> Task instructions
The required answer is every line of the data containing the word "Eddie".

> Supplied data
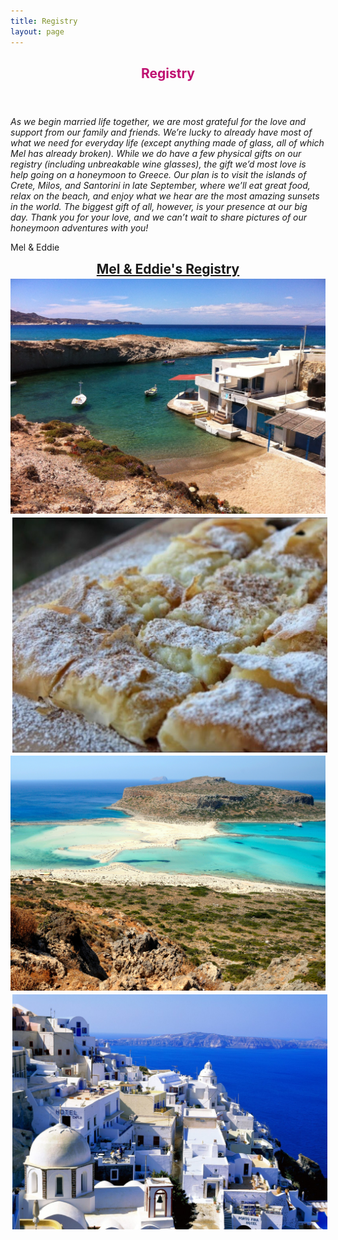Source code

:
 ```yaml
---
title: Registry
layout: page
---
```


<div class="container">
    <header>
        <h2 style="color: #BF1171;">Registry</h2>
    </header>
    <p><i>As we begin married life together, we are most grateful for the love and support from our family and friends. We’re lucky to already have most of what we need for everyday life (except anything made of glass, all of which Mel has already broken). While we do have a few physical gifts on our registry (including unbreakable wine glasses), the gift we’d most love is help going on a honeymoon to Greece. Our plan is to visit the islands of Crete, Milos, and Santorini in late September, where we’ll eat great food, relax on the beach, and enjoy what we hear are the most amazing sunsets in the world. The biggest gift of all, however, is your presence at our big day. Thank you for your love, and we can’t wait to share pictures of our honeymoon adventures with you!</i></p>
    <p>Mel & Eddie</p>
    <center>
        <a style="font-weight: bold; font-size: 1.5em;" href="http://www.zola.com/registry/melandedward"> Mel & Eddie's Registry</a>
    </center>
    <div class="gallery" style="margin-top: 0.2em;">
        <article class="from-left">
            <img style="margin-right: 0.2em; margin-bottom: 0.2em;" src="images/honeymoon/milos_1.jpg" class="image fit" title="Milos" alt="" />
        </article>
        <article class="from-right">
            <img style="margin-left: 0.2em; margin-bottom: 0.2em;" src="images/honeymoon/bougatsa.jpg" class="image fit" title="Milos" alt="" />
        </article>
        <article class="from-left">
            <img style="margin-right: 0.2em; margin-bottom: 0.2em;" src="images/honeymoon/crete_1.jpg" class="image fit" title="Milos" alt="" />
        </article>
        <article class="from-right">
            <img style="margin-left: 0.2em; margin-bottom: 0.2em;" src="images/honeymoon/santorini_1.jpg" class="image fit" title="Milos" alt="" />
        </article>
    </div>
</div>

> Reply to the task
    <p>Mel & Eddie</p>
        <a style="font-weight: bold; font-size: 1.5em;" href="http://www.zola.com/registry/melandedward"> Mel & Eddie's Registry</a>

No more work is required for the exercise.